Christopher Carson has attended numerous online Laughter Yoga sessions and also experienced an outdoor session at Chestnut Ridge Park in Orchard Park.
“For someone like me who feels chained to their desk for much of the week because of my job to use my lunch break once a week to do some hearty laughing and really focus on my breathing and how the air enters and exits my diaphragm, there’s really not something else that I find as beneficial,” said Carson, a 48-year-old resident of Williamsville. “The outdoor class was super cool and next year I’m going to make more of an effort to find ways to be outside because of the added benefit of breathing in fresh air while I’m laughing away my crazy high levels of stress from working in the sales industry.”
“It’s not for everyone,” said Haskell. “Some people I know have tried it out and felt it wasn’t for them, which is OK. But the number of people I know and who I suggested should try it far outnumbers the few who didn’t find appreciation and satisfaction from a focused effort to laugh in the hopes of improving your overall general health.”
“It provides a unique way of coping with everyday life and everything that you deal with on a daily basis,” said May, who has had students in her classes as young as 5 and as old as 85. “I love it because you can do it pretty much anywhere and it doesn’t even matter if you are standing, sitting or even laying in a hospital bed,” said May. “Not having to worry about memorizing and remembering certain yoga poses and just keeping your main focus on your breathing makes it simple and easy for everyone.”
Laugh locally… or virtually
May hosts her weekly Laughter Yoga sessions virtually every Tuesday using the visual communications website Zoom.com.

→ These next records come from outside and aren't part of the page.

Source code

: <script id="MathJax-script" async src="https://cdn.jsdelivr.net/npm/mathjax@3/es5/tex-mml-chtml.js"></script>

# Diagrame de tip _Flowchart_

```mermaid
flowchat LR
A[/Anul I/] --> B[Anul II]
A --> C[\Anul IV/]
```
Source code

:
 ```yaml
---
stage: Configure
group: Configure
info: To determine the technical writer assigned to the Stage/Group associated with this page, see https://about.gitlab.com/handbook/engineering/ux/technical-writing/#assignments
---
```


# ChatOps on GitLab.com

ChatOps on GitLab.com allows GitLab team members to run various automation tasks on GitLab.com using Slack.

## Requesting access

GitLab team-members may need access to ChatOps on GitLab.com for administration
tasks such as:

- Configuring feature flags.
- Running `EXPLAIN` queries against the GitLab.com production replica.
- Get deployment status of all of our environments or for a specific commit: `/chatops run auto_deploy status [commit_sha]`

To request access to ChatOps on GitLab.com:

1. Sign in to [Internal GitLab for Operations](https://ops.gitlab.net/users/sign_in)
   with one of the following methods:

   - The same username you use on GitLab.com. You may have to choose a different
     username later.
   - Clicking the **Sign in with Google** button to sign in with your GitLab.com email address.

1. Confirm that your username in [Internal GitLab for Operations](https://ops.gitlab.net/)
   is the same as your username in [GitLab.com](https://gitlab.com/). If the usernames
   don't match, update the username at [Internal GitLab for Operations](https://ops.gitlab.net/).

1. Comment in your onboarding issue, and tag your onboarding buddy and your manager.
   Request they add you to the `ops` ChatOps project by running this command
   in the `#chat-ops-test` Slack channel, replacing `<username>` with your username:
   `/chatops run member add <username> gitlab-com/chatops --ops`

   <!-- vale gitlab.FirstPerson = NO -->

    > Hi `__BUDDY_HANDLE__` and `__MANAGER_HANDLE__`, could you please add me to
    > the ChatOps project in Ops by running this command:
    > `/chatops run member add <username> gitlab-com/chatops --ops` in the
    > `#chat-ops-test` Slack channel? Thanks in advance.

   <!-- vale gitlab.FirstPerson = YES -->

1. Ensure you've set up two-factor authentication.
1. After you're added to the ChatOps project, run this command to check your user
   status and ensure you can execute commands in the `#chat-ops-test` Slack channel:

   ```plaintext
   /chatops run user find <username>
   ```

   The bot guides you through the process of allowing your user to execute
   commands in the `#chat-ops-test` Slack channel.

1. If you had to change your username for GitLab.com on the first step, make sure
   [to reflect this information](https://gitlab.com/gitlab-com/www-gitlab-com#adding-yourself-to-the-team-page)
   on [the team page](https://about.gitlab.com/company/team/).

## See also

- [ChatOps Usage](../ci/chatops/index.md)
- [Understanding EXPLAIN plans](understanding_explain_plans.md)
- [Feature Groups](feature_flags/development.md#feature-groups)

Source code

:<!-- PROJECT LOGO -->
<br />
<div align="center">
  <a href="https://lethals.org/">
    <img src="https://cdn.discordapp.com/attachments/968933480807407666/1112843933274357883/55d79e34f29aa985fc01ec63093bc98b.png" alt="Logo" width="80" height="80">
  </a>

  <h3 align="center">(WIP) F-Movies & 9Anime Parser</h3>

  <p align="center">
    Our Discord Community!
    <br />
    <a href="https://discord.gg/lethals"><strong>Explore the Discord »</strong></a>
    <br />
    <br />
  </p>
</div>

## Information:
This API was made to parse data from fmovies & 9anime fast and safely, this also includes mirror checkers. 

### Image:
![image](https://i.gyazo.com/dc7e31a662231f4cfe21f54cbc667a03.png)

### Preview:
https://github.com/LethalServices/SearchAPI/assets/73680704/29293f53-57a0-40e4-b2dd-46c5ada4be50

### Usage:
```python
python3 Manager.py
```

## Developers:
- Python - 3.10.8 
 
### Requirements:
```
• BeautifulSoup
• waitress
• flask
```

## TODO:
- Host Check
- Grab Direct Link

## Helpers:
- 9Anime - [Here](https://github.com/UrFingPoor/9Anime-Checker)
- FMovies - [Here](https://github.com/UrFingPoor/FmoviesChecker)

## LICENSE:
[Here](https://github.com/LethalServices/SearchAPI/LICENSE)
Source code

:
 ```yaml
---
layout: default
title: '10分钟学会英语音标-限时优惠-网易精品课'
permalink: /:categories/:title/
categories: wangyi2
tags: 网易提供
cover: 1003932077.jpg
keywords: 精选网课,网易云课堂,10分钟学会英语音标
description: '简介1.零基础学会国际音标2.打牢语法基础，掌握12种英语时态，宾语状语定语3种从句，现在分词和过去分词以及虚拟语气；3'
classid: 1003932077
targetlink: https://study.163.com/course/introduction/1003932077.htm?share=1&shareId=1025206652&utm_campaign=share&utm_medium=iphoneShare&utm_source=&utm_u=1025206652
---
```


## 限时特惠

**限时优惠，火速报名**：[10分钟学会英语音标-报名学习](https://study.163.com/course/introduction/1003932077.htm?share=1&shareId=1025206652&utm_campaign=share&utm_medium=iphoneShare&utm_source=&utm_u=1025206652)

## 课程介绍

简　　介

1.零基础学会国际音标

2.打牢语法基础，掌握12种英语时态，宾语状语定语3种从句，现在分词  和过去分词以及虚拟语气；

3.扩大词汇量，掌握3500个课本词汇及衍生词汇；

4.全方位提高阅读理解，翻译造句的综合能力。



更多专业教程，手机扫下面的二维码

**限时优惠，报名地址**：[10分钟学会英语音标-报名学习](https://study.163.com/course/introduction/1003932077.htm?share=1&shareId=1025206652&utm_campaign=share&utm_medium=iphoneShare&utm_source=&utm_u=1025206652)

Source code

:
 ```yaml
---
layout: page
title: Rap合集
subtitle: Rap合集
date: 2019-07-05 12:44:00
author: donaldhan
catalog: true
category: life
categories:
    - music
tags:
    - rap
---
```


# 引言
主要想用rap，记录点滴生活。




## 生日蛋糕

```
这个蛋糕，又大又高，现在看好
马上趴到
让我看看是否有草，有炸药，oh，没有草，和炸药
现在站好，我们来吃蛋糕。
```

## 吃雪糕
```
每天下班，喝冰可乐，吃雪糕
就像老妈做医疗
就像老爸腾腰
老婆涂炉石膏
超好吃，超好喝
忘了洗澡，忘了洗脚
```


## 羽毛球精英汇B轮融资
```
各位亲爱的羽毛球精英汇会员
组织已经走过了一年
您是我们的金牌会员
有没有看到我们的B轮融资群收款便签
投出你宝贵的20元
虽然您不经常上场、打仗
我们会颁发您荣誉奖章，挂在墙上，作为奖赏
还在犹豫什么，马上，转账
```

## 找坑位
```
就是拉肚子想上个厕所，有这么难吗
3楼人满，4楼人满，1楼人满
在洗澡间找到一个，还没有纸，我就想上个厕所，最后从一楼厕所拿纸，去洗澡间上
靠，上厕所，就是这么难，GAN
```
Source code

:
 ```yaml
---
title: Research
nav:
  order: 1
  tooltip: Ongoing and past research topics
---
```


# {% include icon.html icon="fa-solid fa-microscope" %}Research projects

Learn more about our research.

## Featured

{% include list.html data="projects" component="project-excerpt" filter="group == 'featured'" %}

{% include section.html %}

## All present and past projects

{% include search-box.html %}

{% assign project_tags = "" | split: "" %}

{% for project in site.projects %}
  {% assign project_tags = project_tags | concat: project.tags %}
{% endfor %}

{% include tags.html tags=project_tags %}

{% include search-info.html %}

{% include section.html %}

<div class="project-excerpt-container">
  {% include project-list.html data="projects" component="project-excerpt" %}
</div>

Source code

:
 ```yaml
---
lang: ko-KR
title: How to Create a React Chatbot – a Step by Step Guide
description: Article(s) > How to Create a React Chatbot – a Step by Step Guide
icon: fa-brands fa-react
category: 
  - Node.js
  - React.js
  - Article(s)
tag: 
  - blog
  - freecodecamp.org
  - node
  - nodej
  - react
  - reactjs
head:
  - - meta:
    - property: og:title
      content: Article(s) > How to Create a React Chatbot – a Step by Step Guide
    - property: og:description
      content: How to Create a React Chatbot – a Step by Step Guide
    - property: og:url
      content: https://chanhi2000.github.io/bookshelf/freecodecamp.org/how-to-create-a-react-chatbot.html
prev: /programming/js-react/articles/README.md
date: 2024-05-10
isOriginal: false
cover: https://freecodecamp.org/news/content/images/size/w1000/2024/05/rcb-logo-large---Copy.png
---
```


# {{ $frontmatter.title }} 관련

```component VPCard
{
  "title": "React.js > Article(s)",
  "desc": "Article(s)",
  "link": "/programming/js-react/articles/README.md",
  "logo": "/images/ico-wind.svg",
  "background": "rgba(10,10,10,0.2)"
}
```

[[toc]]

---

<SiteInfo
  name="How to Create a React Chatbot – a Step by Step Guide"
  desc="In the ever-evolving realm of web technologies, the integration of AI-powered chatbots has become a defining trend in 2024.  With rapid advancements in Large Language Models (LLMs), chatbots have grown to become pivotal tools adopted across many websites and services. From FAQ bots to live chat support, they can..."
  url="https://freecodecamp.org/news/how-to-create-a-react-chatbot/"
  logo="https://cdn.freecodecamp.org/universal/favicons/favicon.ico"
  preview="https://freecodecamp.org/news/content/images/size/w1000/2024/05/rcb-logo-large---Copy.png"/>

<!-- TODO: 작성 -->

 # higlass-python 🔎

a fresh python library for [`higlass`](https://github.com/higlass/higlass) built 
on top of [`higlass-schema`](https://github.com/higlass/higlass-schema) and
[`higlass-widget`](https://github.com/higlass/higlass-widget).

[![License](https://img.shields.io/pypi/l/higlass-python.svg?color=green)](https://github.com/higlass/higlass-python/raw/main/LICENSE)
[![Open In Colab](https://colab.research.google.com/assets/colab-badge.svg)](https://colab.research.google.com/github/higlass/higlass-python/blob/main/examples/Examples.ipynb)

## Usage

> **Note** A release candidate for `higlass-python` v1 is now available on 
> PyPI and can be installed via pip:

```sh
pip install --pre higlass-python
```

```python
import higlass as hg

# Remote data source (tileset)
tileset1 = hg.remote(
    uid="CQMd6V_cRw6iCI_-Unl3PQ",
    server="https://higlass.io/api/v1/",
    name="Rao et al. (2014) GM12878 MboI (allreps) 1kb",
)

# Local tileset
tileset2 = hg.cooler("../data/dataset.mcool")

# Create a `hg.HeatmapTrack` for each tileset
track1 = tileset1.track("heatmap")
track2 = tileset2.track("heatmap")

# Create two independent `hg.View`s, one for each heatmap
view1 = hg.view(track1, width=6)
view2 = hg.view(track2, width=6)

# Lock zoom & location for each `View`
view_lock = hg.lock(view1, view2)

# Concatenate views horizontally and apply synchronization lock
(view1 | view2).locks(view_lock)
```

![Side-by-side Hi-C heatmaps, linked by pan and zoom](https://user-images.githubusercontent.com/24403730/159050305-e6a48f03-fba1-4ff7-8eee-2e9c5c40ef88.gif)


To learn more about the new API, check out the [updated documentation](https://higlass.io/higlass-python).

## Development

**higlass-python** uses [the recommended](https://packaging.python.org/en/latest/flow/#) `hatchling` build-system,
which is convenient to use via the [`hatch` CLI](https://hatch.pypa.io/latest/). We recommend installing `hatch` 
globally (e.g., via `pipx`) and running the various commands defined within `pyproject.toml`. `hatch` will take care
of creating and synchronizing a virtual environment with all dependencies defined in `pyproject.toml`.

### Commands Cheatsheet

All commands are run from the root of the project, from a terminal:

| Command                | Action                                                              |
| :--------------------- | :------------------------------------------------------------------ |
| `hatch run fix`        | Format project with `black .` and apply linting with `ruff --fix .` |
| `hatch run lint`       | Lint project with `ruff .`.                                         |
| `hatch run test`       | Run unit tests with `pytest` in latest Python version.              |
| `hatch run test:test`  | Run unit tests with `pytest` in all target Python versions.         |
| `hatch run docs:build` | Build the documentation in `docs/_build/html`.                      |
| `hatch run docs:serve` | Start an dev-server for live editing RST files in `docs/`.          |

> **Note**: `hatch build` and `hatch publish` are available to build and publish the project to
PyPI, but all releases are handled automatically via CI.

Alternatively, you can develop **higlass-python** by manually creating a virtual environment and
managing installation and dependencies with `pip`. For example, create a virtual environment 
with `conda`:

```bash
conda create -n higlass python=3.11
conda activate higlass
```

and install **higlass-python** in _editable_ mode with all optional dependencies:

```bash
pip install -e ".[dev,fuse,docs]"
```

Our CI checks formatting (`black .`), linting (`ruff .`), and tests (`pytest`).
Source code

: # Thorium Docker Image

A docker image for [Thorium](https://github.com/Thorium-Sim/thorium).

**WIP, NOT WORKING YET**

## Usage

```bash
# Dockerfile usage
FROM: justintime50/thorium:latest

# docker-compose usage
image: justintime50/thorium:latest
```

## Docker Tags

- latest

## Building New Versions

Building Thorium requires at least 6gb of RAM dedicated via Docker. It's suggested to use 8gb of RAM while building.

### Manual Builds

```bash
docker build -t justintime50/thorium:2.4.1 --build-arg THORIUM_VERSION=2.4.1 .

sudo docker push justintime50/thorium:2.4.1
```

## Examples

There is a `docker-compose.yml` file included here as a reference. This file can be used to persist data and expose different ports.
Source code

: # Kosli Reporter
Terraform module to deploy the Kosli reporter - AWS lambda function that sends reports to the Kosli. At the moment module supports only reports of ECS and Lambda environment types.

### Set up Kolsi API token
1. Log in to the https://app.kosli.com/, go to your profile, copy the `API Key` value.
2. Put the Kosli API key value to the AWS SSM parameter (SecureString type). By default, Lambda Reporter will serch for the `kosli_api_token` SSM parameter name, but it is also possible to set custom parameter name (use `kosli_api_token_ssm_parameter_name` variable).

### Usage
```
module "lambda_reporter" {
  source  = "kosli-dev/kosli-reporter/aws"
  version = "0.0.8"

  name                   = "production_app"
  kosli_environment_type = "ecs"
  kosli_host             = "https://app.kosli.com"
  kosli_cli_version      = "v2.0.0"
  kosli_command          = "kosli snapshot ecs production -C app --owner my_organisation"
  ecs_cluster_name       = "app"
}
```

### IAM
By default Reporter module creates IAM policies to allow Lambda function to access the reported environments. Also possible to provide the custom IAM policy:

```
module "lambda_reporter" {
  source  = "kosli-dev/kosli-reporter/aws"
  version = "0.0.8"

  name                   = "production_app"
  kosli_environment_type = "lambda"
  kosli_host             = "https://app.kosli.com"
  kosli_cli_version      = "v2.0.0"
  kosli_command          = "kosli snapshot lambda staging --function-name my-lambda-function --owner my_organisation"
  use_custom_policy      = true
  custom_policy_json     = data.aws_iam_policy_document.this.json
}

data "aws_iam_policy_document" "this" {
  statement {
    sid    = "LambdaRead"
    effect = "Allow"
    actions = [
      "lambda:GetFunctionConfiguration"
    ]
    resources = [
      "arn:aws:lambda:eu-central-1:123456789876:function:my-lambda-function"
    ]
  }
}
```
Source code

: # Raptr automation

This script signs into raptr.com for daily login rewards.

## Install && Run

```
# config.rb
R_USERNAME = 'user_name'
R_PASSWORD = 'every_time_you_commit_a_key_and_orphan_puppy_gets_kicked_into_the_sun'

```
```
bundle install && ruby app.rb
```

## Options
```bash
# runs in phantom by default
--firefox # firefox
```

There are also classes offered at some branch locations of the YMCA, as a component of some recreational activities offered by municipalities located throughout Western New York, the Himalayan Institute and at select yoga studios in the region.
In addition, the Western New York Railway Historical Society hosts Laughter Yoga classes at its train depot located on South Long Street in Williamsville, with May leading the free programs that are open to anyone interesting in attending. More information on future courses being held in Western New York for the current calendar year and in 2023 can be found on Facebook by searching “Buffalo Laughers.”
The website laughteryoga.org is also an online resource that provides links to other virtual classes as well as detailed information for anyone wanting to learn how they can train to be a Laughter Yoga leader or instructor or host a one-time session for a school group, team-building activity or a neighborhood activity that people of all ages could attend.